モンゴル人力士のパイオニアとして、40歳10ヵ月まで幕内の土俵に上がり続けてきた旭天鵬が、名古屋場所千秋楽を最後に現役を引退した。後の小結・旭鷲山ら、総勢6人のモンゴル人と来日して、大島部屋(当時)から初土俵を踏んだのが1992年春場所のこと。当初は日本での環境や相撲部屋独特の風習に馴染めず、その年の8月には相撲を辞める覚悟でモンゴルへ帰国したこともあった。師匠の大島親方の説得で、もう一度相撲に取り組むことになった旭天鵬は、同期の旭鷲山に続いて、1996年春場所で十両に昇進、1998年初場所では新入幕を果たす。2人のモンゴル人幕内力士の相撲は、母国のモンゴルでもリアルタイムでテレビ中継された。日本での活躍ぶりをテレビで見て、強い憧れを持って日本にやって来たのが、朝青龍・白鵬・日馬富士・鶴竜の横綱や、大関の照ノ富士といったモンゴル人力士たちである。多くのモンゴル人が入門してくる中で、モンゴル人力士第1期生の旭天鵬は、旭鷲山・旭天山と共に後輩たちの支柱になり続けていた。近年は、旭天鵬を「アニキ」と呼んで慕う白鵬の横綱土俵入りの露払いを務め、7月の名古屋場所で白鵬が35回目の優勝を遂げた際の優勝パレードでは、旗手としてオープンカーから沿道のファンに笑顔を振り撒いた。

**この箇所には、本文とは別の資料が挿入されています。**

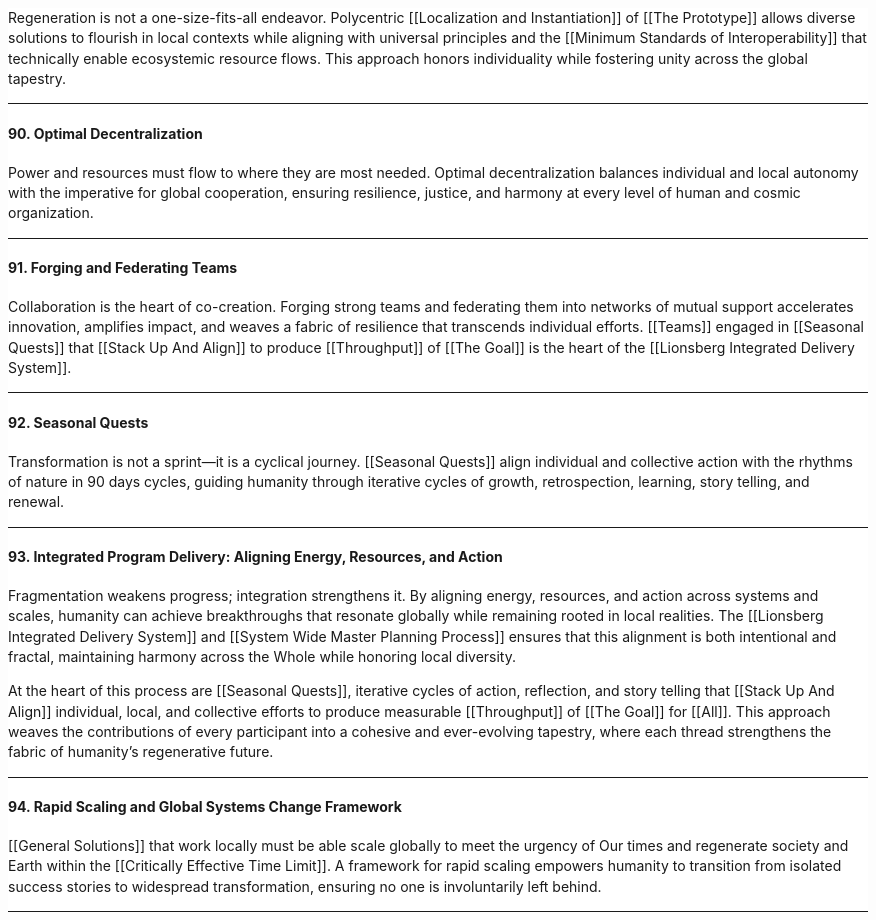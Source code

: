 Regeneration is not a one-size-fits-all endeavor. Polycentric [[Localization and Instantiation]] of [[The Prototype]] allows diverse solutions to flourish in local contexts while aligning with universal principles and the [[Minimum Standards of Interoperability]] that technically enable ecosystemic resource flows. This approach honors individuality while fostering unity across the global tapestry.

---

#### **90. Optimal Decentralization**

Power and resources must flow to where they are most needed. Optimal decentralization balances individual and local autonomy with the imperative for global cooperation, ensuring resilience, justice, and harmony at every level of human and cosmic organization.

---

#### **91. Forging and Federating Teams**

Collaboration is the heart of co-creation. Forging strong teams and federating them into networks of mutual support accelerates innovation, amplifies impact, and weaves a fabric of resilience that transcends individual efforts. [[Teams]] engaged in [[Seasonal Quests]] that [[Stack Up And Align]] to produce [[Throughput]] of [[The Goal]] is the heart of the [[Lionsberg Integrated Delivery System]]. 

---

#### **92. Seasonal Quests**

Transformation is not a sprint—it is a cyclical journey. [[Seasonal Quests]] align individual and collective action with the rhythms of nature in 90 days cycles, guiding humanity through iterative cycles of growth, retrospection, learning, story telling, and renewal.

---

#### **93. Integrated Program Delivery: Aligning Energy, Resources, and Action**

Fragmentation weakens progress; integration strengthens it. By aligning energy, resources, and action across systems and scales, humanity can achieve breakthroughs that resonate globally while remaining rooted in local realities. The [[Lionsberg Integrated Delivery System]] and [[System Wide Master Planning Process]] ensures that this alignment is both intentional and fractal, maintaining harmony across the Whole while honoring local diversity.

At the heart of this process are [[Seasonal Quests]], iterative cycles of action, reflection, and story telling that [[Stack Up And Align]] individual, local, and collective efforts to produce measurable [[Throughput]] of [[The Goal]] for [[All]]. This approach weaves the contributions of every participant into a cohesive and ever-evolving tapestry, where each thread strengthens the fabric of humanity’s regenerative future.

---

#### **94. Rapid Scaling and Global Systems Change Framework**

[[General Solutions]] that work locally must be able scale globally to meet the urgency of Our times and regenerate society and Earth within the [[Critically Effective Time Limit]]. A framework for rapid scaling empowers humanity to transition from isolated success stories to widespread transformation, ensuring no one is involuntarily left behind.

---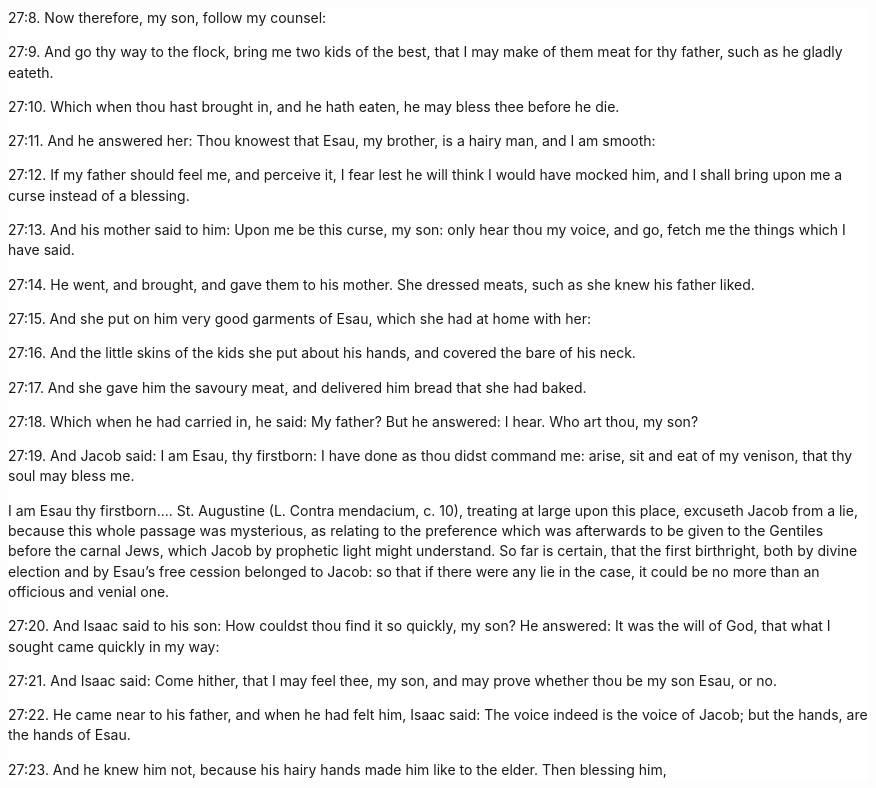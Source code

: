 27:8. Now therefore, my son, follow my counsel:

27:9. And go thy way to the flock, bring me two kids of the best, that
I may make of them meat for thy father, such as he gladly eateth.

27:10. Which when thou hast brought in, and he hath eaten, he may bless
thee before he die.

27:11. And he answered her: Thou knowest that Esau, my brother, is a
hairy man, and I am smooth:

27:12. If my father should feel me, and perceive it, I fear lest he
will think I would have mocked him, and I shall bring upon me a curse
instead of a blessing.

27:13. And his mother said to him: Upon me be this curse, my son: only
hear thou my voice, and go, fetch me the things which I have said.

27:14. He went, and brought, and gave them to his mother. She dressed
meats, such as she knew his father liked.

27:15. And she put on him very good garments of Esau, which she had at
home with her:

27:16. And the little skins of the kids she put about his hands, and
covered the bare of his neck.

27:17. And she gave him the savoury meat, and delivered him bread that
she had baked.

27:18. Which when he had carried in, he said: My father? But he
answered: I hear. Who art thou, my son?

27:19. And Jacob said: I am Esau, thy firstborn: I have done as thou
didst command me: arise, sit and eat of my venison, that thy soul may
bless me.

I am Esau thy firstborn.... St. Augustine (L. Contra mendacium, c. 10),
treating at large upon this place, excuseth Jacob from a lie, because
this whole passage was mysterious, as relating to the preference which
was afterwards to be given to the Gentiles before the carnal Jews,
which Jacob by prophetic light might understand. So far is certain,
that the first birthright, both by divine election and by Esau’s free
cession belonged to Jacob: so that if there were any lie in the case,
it could be no more than an officious and venial one.

27:20. And Isaac said to his son: How couldst thou find it so quickly,
my son? He answered: It was the will of God, that what I sought came
quickly in my way:

27:21. And Isaac said: Come hither, that I may feel thee, my son, and
may prove whether thou be my son Esau, or no.

27:22. He came near to his father, and when he had felt him, Isaac
said: The voice indeed is the voice of Jacob; but the hands, are the
hands of Esau.

27:23. And he knew him not, because his hairy hands made him like to
the elder. Then blessing him,
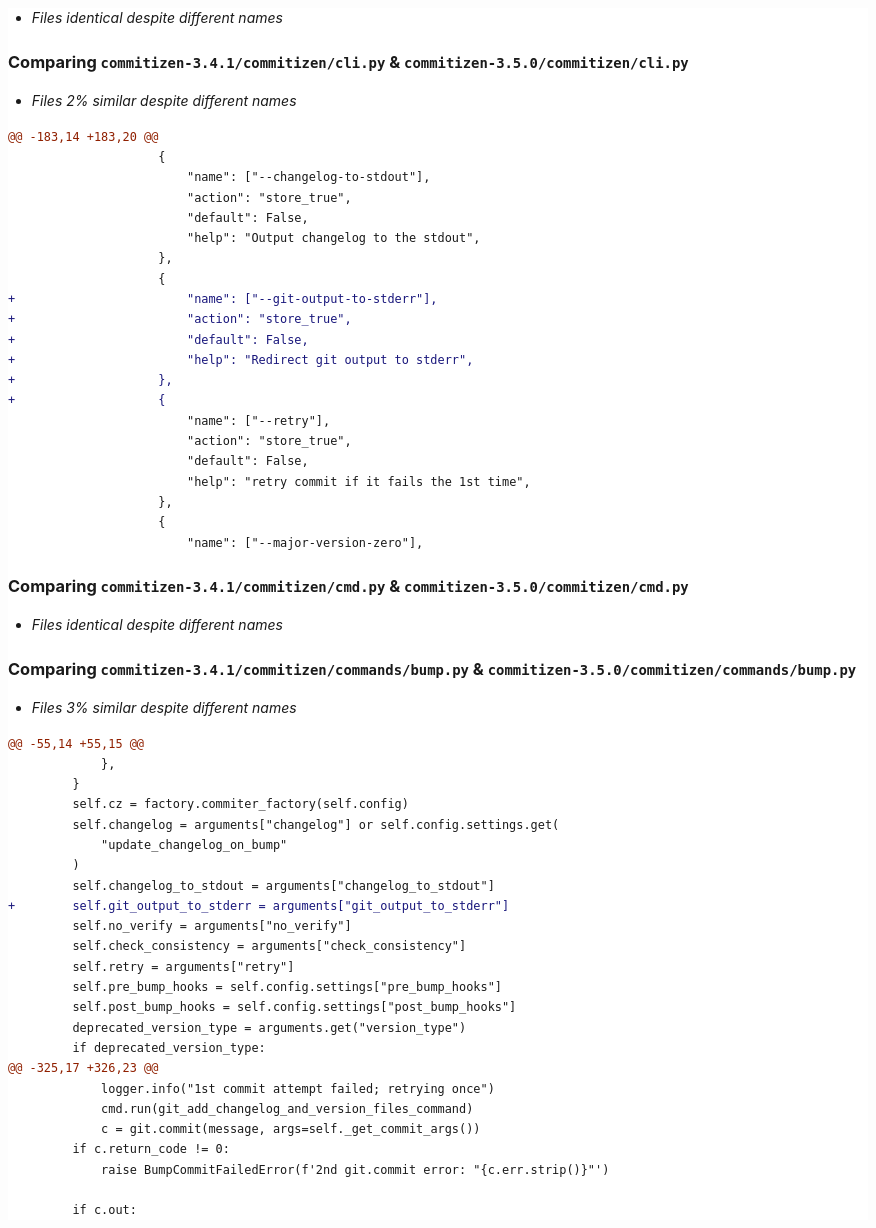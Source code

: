  * *Files identical despite different names*

### Comparing `commitizen-3.4.1/commitizen/cli.py` & `commitizen-3.5.0/commitizen/cli.py`

 * *Files 2% similar despite different names*

```diff
@@ -183,14 +183,20 @@
                     {
                         "name": ["--changelog-to-stdout"],
                         "action": "store_true",
                         "default": False,
                         "help": "Output changelog to the stdout",
                     },
                     {
+                        "name": ["--git-output-to-stderr"],
+                        "action": "store_true",
+                        "default": False,
+                        "help": "Redirect git output to stderr",
+                    },
+                    {
                         "name": ["--retry"],
                         "action": "store_true",
                         "default": False,
                         "help": "retry commit if it fails the 1st time",
                     },
                     {
                         "name": ["--major-version-zero"],
```

### Comparing `commitizen-3.4.1/commitizen/cmd.py` & `commitizen-3.5.0/commitizen/cmd.py`

 * *Files identical despite different names*

### Comparing `commitizen-3.4.1/commitizen/commands/bump.py` & `commitizen-3.5.0/commitizen/commands/bump.py`

 * *Files 3% similar despite different names*

```diff
@@ -55,14 +55,15 @@
             },
         }
         self.cz = factory.commiter_factory(self.config)
         self.changelog = arguments["changelog"] or self.config.settings.get(
             "update_changelog_on_bump"
         )
         self.changelog_to_stdout = arguments["changelog_to_stdout"]
+        self.git_output_to_stderr = arguments["git_output_to_stderr"]
         self.no_verify = arguments["no_verify"]
         self.check_consistency = arguments["check_consistency"]
         self.retry = arguments["retry"]
         self.pre_bump_hooks = self.config.settings["pre_bump_hooks"]
         self.post_bump_hooks = self.config.settings["post_bump_hooks"]
         deprecated_version_type = arguments.get("version_type")
         if deprecated_version_type:
@@ -325,17 +326,23 @@
             logger.info("1st commit attempt failed; retrying once")
             cmd.run(git_add_changelog_and_version_files_command)
             c = git.commit(message, args=self._get_commit_args())
         if c.return_code != 0:
             raise BumpCommitFailedError(f'2nd git.commit error: "{c.err.strip()}"')
 
         if c.out:
```
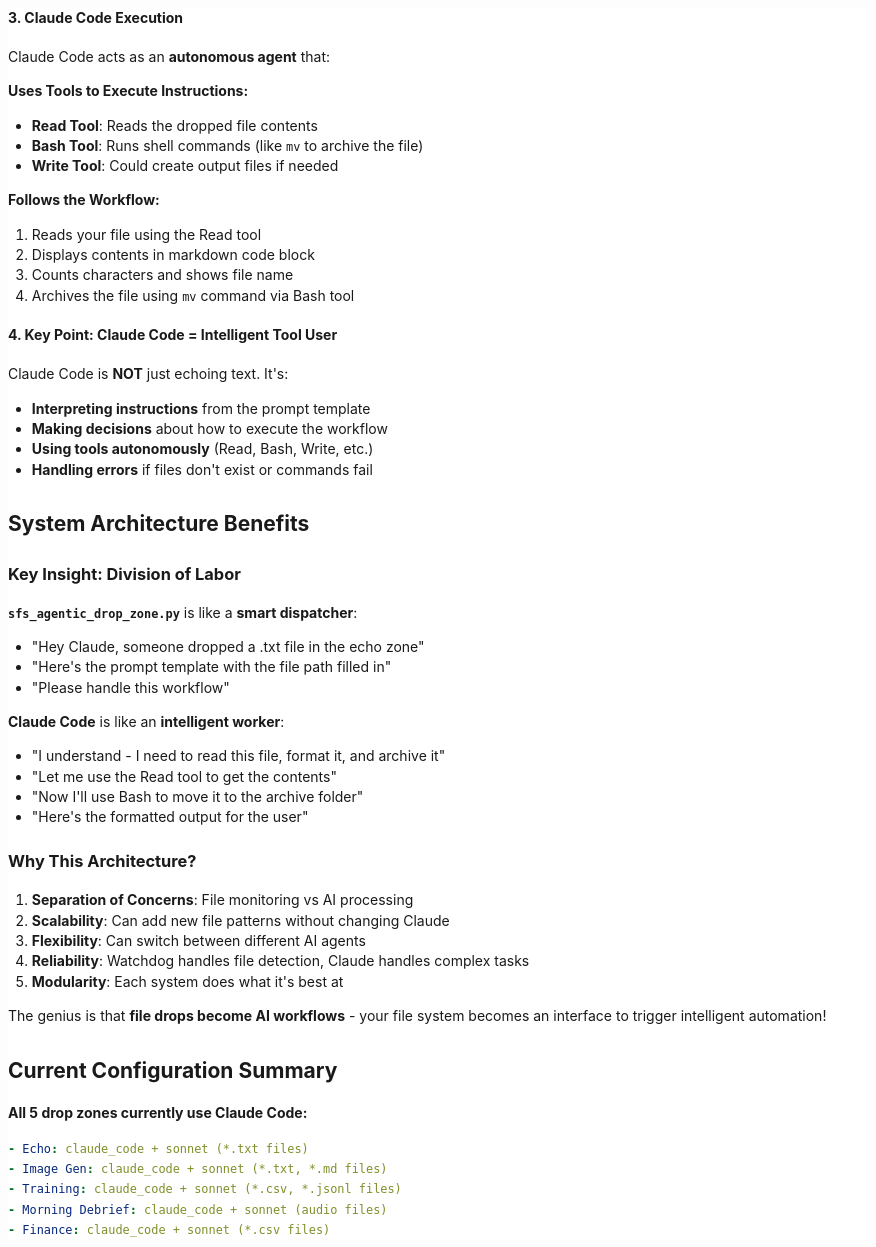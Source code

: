 #### 3. **Claude Code Execution**
Claude Code acts as an **autonomous agent** that:

**Uses Tools to Execute Instructions:**
- **Read Tool**: Reads the dropped file contents
- **Bash Tool**: Runs shell commands (like `mv` to archive the file)
- **Write Tool**: Could create output files if needed

**Follows the Workflow:**
1. Reads your file using the Read tool
2. Displays contents in markdown code block
3. Counts characters and shows file name
4. Archives the file using `mv` command via Bash tool

#### 4. **Key Point: Claude Code = Intelligent Tool User**

Claude Code is **NOT** just echoing text. It's:
- **Interpreting instructions** from the prompt template
- **Making decisions** about how to execute the workflow
- **Using tools autonomously** (Read, Bash, Write, etc.)
- **Handling errors** if files don't exist or commands fail

## System Architecture Benefits

### **Key Insight: Division of Labor**

**`sfs_agentic_drop_zone.py`** is like a **smart dispatcher**:
- "Hey Claude, someone dropped a .txt file in the echo zone"
- "Here's the prompt template with the file path filled in"
- "Please handle this workflow"

**Claude Code** is like an **intelligent worker**:
- "I understand - I need to read this file, format it, and archive it"
- "Let me use the Read tool to get the contents"
- "Now I'll use Bash to move it to the archive folder"
- "Here's the formatted output for the user"

### **Why This Architecture?**

1. **Separation of Concerns**: File monitoring vs AI processing
2. **Scalability**: Can add new file patterns without changing Claude
3. **Flexibility**: Can switch between different AI agents
4. **Reliability**: Watchdog handles file detection, Claude handles complex tasks
5. **Modularity**: Each system does what it's best at

The genius is that **file drops become AI workflows** - your file system becomes an interface to trigger intelligent automation!

## Current Configuration Summary

**All 5 drop zones currently use Claude Code:**
```yaml
- Echo: claude_code + sonnet (*.txt files)
- Image Gen: claude_code + sonnet (*.txt, *.md files)
- Training: claude_code + sonnet (*.csv, *.jsonl files)
- Morning Debrief: claude_code + sonnet (audio files)
- Finance: claude_code + sonnet (*.csv files)
```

「思い出に残る相撲は?」と聞かれると、沢山あるんですが、最近の相撲だと、やはり2012年夏場所千秋楽、栃煌山との優勝決定戦の一番ということになりますね。あの時は、本当に感動しました。2011年3月に東日本大震災が起こり、八百長問題等の余波で春場所は中止。5月の夏場所は、“技量審査場所”という特殊な場所になりました。そして、迎えた7月の名古屋場所で、僕は僅か2勝しか挙げられなかったのです。「引退の潮時なのかもしれない…」。悩み抜いた僕は親しい人たちに、「もう相撲を辞めたいと思うんだけど、いいかな?」と相談してみたのですが、誰も「OK」とは言ってくれなかったんです。“勝てない”というジレンマに加えて、師匠の大島親方が翌年4月に定年退職するという事情も重なっていました。その際、大島部屋の後継者として名前が挙がっていたのが僕だったからです。現役続行か、引退か――揺れ動く気持ちの中で僕を勇気づけてくれたのが、名古屋場所後の8月に生まれた長男・蓮の存在でした。「この子に相撲を取っている姿を見せたい! 大きくなるまで相撲を取りたい!」。そう強く思うことで、僕の心はリセットされました。そして翌年4月、大島部屋の閉鎖に伴い、僕を含めた力士たちが友綱部屋に所属することとなりました。元々、友綱部屋に所属していた力士に、僕たち旧大島部屋の力士が加わって20人近くとなって、稽古場は活気付いています。僕には決意がありました。「転属したこの場所、新旧の師匠の為にも無様な成績を残せない」ということです。だから、旧大島部屋からの弟弟子の旭秀鵬・旭日松と「絶対、勝ち越そう!」と誓い合ったのでした。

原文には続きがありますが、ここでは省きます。